The Delhi Electric Vehicle Policy 2026, effective from July 1, 2026, to March 31, 2030, is the government's most aggressive push yet towards clean mobility. It replaces the previous policy with a comprehensive framework of financial incentives, mandatory
timelines for transitioning to electric, and a major focus on building out charging infrastructure. The total financial commitment, including investments and benefits, is estimated at around ₹15,000 crore over the next four years. The primary goals are to drastically reduce vehicular pollution and accelerate the adoption of zero-emission vehicles across the city.
Big Incentives for Buyers
To encourage residents to make the switch, the policy offers substantial financial perks. Buyers of new electric two-wheelers can receive an incentive of up to ₹30,000 in the first year, while those purchasing electric three-wheelers are eligible for up to ₹50,000. For commercial users, new N1 category electric trucks (mini-trucks) come with a ₹1 lakh subsidy in the first year. Furthermore, all-electric cars with an ex-showroom price up to ₹30 lakh will be completely exempt from road tax and registration fees until March 2030. These incentives are designed to make the upfront cost of an EV more competitive with its petrol or diesel counterpart.

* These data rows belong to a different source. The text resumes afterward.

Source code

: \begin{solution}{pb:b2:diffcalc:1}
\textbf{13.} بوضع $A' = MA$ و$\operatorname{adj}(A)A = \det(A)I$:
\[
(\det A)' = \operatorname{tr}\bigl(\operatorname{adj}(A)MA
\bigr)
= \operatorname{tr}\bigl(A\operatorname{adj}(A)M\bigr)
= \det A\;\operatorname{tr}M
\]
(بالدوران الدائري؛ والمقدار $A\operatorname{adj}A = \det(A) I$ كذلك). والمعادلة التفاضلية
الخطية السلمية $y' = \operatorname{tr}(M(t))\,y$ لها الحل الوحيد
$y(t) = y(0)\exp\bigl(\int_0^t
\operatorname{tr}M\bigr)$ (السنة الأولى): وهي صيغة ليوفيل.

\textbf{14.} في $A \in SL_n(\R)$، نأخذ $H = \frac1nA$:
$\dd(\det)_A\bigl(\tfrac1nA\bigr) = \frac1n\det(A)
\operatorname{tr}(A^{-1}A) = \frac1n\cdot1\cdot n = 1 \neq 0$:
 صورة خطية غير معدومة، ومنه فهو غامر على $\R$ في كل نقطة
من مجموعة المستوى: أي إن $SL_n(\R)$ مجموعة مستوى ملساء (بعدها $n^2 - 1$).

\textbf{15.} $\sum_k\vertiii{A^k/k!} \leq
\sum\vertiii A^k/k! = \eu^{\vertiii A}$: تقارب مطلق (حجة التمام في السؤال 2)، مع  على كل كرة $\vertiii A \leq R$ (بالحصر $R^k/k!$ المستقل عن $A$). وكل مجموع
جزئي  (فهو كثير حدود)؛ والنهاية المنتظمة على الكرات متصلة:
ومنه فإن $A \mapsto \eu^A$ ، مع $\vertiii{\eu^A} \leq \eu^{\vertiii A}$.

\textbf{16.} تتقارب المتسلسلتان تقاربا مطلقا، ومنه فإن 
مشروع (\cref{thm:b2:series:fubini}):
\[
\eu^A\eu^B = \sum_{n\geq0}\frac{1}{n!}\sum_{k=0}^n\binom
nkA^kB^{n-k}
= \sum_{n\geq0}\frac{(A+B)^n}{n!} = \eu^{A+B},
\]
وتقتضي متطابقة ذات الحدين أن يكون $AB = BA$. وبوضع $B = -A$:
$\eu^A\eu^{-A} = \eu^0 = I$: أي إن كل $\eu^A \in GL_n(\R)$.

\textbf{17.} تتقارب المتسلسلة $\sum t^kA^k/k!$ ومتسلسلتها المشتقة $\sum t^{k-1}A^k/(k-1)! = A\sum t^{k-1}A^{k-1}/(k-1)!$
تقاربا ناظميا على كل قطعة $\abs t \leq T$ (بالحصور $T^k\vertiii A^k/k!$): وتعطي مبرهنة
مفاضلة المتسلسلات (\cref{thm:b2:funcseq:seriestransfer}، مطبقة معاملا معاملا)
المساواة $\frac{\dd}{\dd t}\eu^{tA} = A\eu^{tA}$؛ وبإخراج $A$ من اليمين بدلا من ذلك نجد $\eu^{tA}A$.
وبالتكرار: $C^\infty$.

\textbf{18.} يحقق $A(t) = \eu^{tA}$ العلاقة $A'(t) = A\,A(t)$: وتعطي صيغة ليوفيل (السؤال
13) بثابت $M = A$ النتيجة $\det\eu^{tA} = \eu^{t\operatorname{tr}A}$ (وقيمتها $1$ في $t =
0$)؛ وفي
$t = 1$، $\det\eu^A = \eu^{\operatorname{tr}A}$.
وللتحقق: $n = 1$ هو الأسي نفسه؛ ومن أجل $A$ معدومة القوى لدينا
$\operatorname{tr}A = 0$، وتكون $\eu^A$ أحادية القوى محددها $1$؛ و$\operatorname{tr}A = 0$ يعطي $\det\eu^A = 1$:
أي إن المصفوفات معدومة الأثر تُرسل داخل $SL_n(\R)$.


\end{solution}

Getting Old Polluters off the Road
A key component of the policy is encouraging the replacement of older, more polluting vehicles. A significant scrapping incentive is on offer for owners of BS-IV or older vehicles. Owners who scrap an old four-wheeler and purchase a new EV can receive an incentive of ₹1 lakh. Similar scrapping benefits are available for two-wheelers (₹10,000), three-wheelers (₹25,000), and N1 commercial trucks (₹50,000). This dual approach of subsidising new EVs and incentivising the removal of old vehicles aims to hasten the fleet's green transition.

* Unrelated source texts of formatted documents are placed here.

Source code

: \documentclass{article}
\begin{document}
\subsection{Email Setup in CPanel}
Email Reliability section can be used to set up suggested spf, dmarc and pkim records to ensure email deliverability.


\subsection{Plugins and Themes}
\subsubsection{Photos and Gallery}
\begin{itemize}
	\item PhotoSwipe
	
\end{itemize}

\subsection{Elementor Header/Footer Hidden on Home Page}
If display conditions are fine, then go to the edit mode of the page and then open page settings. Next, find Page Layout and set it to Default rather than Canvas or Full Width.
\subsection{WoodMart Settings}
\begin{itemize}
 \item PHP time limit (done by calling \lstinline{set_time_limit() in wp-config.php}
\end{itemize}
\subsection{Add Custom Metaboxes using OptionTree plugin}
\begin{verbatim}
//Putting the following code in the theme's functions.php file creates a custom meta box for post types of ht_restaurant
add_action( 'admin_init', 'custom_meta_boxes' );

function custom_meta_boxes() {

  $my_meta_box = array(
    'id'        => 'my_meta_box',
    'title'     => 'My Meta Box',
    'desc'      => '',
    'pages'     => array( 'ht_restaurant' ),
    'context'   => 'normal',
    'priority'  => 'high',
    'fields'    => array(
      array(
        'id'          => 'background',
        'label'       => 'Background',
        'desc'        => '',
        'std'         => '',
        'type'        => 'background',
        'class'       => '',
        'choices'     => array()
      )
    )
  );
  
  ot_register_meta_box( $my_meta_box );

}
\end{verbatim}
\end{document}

The End of the Road for New Petrol Vehicles
Perhaps the most impactful element of the policy is the phased ban on new internal combustion engine (ICE) vehicles in key categories. From January 1, 2027, only electric three-wheelers (auto-rickshaws) and N1 commercial trucks will be allowed for new registrations. The deadline for two-wheelers is set for April 1, 2028, after which no new petrol or CNG-powered bikes and scooters can be registered in Delhi. This move sends a clear signal to both consumers and manufacturers that the future of personal and commercial transport in the capital is electric.
Massive Push for Charging Infrastructure
To address 'range anxiety', a common barrier to EV adoption, the policy includes a massive push for charging infrastructure. The government plans to install over 30,000 new EV charging points across the city during the policy period. An estimated ₹8,000 crore has been earmarked for developing this infrastructure and providing tax concessions. This network will be developed at high-footfall locations like markets and workplaces, and the policy also includes provisions to facilitate charging at residential properties. This robust network is seen as the foundation for the policy's success.
Focus on Commercial and Public Transport
The policy places a strong emphasis on electrifying commercial fleets, which are major contributors to urban pollution. Beyond the registration mandates for three-wheelers and light trucks, school bus operators will also be required to convert a portion of their fleet to electric, targeting 30% electrification by 2030. Electrifying public transport and last-mile delivery services is a core part of the strategy to clean Delhi's air and reduce the city's overall carbon footprint.